Une autre étude a suivi durant 4 mois 8 sportives pratiquant 6 heures d’activité physique par semaine, sous COC triphasique associant 35 μg EE et norgestimate, et comparé le poids, la masse grasse et la VO2 max, avant et après le début de la contraception(8) : la prise de poids significative n’excède pas 2 kg et s’associe à une diminution de la VO2 max pouvant atteindre 11 % avec, là encore, une grande variabilité interindividuelle. Ce travail confirme une tendance à une prise de poids limitée, < 2 kg avec les OP triphasiques, qui n’est pas retrouvée avec les COC monophasiques actuels.
Rickenlund ne constate de prise de poids (2 kg en moyenne) que chez les athlètes en aménorrhée, oligoménorrhée(9). Cela peut s’expliquer par la réintroduction d’estrogène exogène chez des sportives en hypo-estrogénie : l’EE aurait pour effet de stimuler le système rénine-angiotensine jusqu’alors privé d’estrogène, ce qui favoriserait la rétention hydrique à l’origine de la prise de poids ; en effet, les femmes en euménorrhée et le groupe composé de femmes non sportives ayant des cycles réguliers n’ont pas eu de prise de poids significative après 10 mois de contraception associant EE 30 μg et lévonorgestrel.
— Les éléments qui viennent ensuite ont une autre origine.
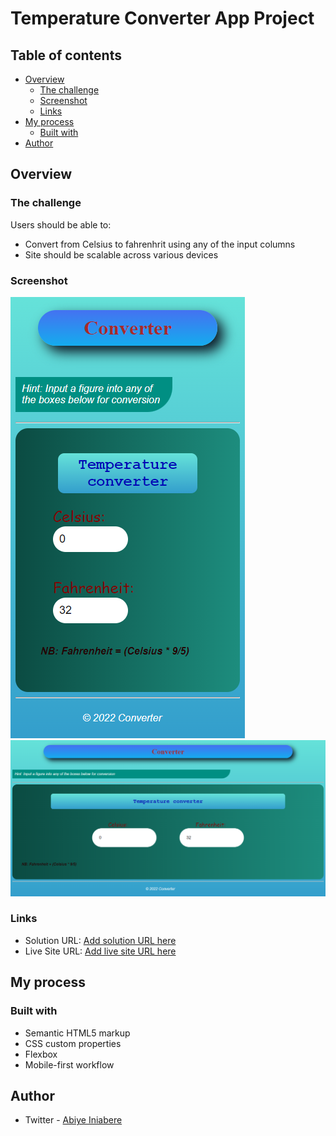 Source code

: # Temperature Converter App Project

## Table of contents

- [Overview](#overview)
  - [The challenge](#the-challenge)
  - [Screenshot](#screenshot)
  - [Links](#links)
- [My process](#my-process)
  - [Built with](#built-with)
- [Author](#author)

## Overview

### The challenge

Users should be able to:

- Convert from Celsius to fahrenhrit using any of the input columns
- Site should be scalable across various devices

### Screenshot

![](./Mobile-view-Converter-project.png)
![](./Desktop-view-Converter-project.png)

### Links

- Solution URL: [Add solution URL here](https://your-solution-url.com)
- Live Site URL: [Add live site URL here](https://your-live-site-url.com)

## My process

### Built with

- Semantic HTML5 markup
- CSS custom properties
- Flexbox
- Mobile-first workflow

## Author

- Twitter - [Abiye Iniabere](https://www.twitter.com/Victor_Abiye)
Cette absence d’effet sur la composition corporelle et sur le poids est retrouvée chez 150 jeunes filles pratiquant la course à pied au niveau compétition, âgées de 18 à 26 ans, randomisées en deux groupes, l’un avec OP et l’autre sans contraceptif, suivies 2 ans, et ce même après ajustement sur le statut menstruel et le poids initial(10).
Cette étude confirme les données précédemment rapportées : la crainte de prise de poids sous pilule ou le « sentiment d’avoir pris du poids » a été responsable de la moitié des abandons, alors même qu’aucune différence de poids significative n’était retrouvée comparativement au groupe témoin (0,4 kg/an chez les femmes ayant arrêté la pilule du groupe COC vs 0,1 kg/an chez les témoins).
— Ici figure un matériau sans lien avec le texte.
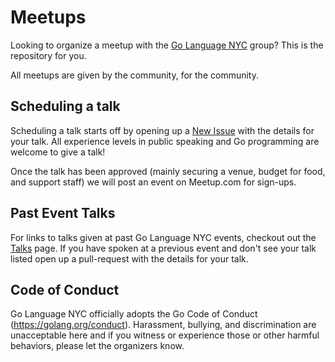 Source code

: # Meetups

Looking to organize a meetup with the [Go Language NYC](https://www.meetup.com/golanguagenewyork/) group? This is the repository for you.

All meetups are given by the community, for the community.

## Scheduling a talk
Scheduling a talk starts off by opening up a [New Issue](https://github.com/nycgolang/meetups/issues/new) with the details for your talk. All experience levels in public speaking and Go programming are welcome to give a talk!

Once the talk has been approved (mainly securing a venue, budget for food, and support staff) we will post an event on Meetup.com for sign-ups.

## Past Event Talks
For links to talks given at past Go Language NYC events, checkout out the [Talks](talks/README.md) page. If you have spoken at a previous event and don't see your talk listed open up a pull-request with the details for your talk.

## Code of Conduct
Go Language NYC officially adopts the Go Code of Conduct (https://golang.org/conduct). Harassment, bullying, and discrimination are unacceptable here and if you witness or experience those or other harmful behaviors, please let the organizers know.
Une idée reçue partagée parfois par les professionnels
Informer, rassurer les patientes est sans aucun doute une prévention importante, à condition que le médecin ait une information correcte et soit convaincu. Or, une étude israélienne récente rapporte que, sur 114 spécialistes interrogés, 31 % croient que la pilule fait prendre du poids et 49 % pensent qu’elle augmente l’appétit(11).
Pourtant, les données ne manquent pas pour argumenter sur cette problématique.
En 2009, Berenson a analysé les modifications corporelles et la prise de poids chez 703 femmes réparties en 3 groupes équivalents : contraceptif oral désogestrel 0,15/EE 20, contraception non hormonale, injection trimestrielle d’acétate de médroxyprogestérone(12). Sur une période de 3 ans, aucune différence significative de poids ni de modification du rapport graisse viscérale/graisse périphérique n’a été observée entre les deux premiers groupes. Seul l’acétate de médroxyprogestérone entraîne une augmentation significative du poids et du rapport graisse viscérale/graisse périphérique, mais c’est une contraception peu utilisée en France. Ces données sont confirmées, que la contraception hormonale soit prise sous forme continue ou non(13).
Conclusion
Aucune preuve scientifique ne vient étayer cette conviction – partagée en partie par les professionnels de santé – que la contraception hormonale entraîne une prise de poids ; peut-être l’utilisation des tout premiers contraceptifs était-elle à l’origine de cette idée préconçue. En 2013, il est temps de rassurer nos patientes, et c’est aussi un moyen d’améliorer l’adhésion à la contraception hormonale.